((
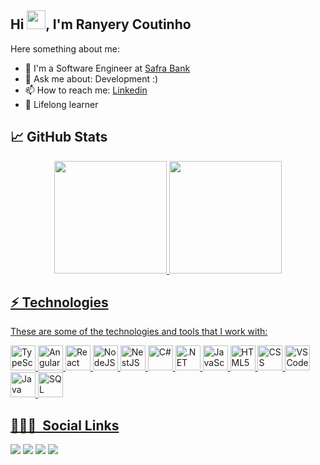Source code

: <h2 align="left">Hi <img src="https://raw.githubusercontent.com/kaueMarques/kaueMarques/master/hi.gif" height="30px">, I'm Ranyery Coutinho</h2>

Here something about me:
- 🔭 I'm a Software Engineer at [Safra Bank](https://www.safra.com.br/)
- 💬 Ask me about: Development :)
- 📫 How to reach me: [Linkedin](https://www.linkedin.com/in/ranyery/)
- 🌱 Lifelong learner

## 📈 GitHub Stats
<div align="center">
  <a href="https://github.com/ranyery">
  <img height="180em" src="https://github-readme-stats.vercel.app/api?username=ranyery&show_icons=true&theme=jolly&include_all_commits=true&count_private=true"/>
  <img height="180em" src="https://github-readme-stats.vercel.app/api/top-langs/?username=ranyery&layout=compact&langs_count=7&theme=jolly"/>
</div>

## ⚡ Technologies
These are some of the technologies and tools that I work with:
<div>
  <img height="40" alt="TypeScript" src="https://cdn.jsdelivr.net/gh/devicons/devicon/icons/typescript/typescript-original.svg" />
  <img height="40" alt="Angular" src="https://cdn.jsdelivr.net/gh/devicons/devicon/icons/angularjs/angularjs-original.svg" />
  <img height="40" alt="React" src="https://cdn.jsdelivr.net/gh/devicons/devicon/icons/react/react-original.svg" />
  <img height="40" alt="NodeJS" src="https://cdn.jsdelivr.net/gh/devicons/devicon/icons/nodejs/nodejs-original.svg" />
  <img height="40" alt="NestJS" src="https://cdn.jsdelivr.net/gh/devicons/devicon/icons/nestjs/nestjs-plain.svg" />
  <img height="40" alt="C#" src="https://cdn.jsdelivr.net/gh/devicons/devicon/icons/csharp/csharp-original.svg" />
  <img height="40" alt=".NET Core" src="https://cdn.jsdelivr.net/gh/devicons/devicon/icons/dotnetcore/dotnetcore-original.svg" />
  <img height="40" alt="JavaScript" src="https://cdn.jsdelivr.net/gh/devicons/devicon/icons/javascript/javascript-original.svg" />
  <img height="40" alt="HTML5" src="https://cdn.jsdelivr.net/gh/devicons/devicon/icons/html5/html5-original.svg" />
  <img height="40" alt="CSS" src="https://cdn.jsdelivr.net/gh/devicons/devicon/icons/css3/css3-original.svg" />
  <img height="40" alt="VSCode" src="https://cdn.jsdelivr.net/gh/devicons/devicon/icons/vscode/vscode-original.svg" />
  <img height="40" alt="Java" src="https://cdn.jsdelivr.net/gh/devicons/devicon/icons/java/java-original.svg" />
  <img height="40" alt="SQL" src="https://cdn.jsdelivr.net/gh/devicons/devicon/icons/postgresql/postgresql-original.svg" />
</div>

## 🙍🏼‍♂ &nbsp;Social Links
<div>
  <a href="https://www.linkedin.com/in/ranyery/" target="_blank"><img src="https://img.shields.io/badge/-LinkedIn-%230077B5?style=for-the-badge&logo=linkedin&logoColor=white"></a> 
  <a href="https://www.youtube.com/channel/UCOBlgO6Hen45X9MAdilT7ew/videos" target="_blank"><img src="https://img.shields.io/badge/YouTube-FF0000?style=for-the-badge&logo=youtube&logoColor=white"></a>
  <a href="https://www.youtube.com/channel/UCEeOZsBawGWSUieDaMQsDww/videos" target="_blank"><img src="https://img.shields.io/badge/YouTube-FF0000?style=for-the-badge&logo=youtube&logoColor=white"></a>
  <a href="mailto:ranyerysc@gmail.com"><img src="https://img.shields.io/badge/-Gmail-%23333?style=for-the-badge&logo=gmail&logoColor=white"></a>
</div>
))
((
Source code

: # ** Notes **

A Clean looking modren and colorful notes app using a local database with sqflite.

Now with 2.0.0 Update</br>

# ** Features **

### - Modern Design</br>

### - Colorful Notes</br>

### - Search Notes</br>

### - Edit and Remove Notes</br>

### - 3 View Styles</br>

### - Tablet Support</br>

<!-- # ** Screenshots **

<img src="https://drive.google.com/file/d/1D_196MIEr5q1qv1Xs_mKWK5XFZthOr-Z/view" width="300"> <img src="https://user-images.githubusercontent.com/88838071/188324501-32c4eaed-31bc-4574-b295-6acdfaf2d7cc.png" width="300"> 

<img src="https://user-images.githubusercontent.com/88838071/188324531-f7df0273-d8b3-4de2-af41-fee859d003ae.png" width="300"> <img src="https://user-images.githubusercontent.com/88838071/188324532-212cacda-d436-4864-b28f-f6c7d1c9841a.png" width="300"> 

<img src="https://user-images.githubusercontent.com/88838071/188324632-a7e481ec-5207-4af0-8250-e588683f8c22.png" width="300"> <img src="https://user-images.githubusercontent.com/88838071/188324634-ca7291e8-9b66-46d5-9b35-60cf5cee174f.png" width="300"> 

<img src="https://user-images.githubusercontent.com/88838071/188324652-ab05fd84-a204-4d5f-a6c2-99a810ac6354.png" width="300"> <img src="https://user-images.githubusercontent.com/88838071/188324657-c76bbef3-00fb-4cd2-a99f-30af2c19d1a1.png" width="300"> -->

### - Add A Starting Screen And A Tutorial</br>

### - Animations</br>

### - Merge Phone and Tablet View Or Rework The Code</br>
))
Task details:
In the listing above, the lines from the one containing "### - Add A Starting" through the one containing "### - Merge" must be set down exactly, with no other lines.

Solution to this task:
### - Add A Starting Screen And A Tutorial</br>

### - Animations</br>

### - Merge Phone and Tablet View Or Rework The Code</br>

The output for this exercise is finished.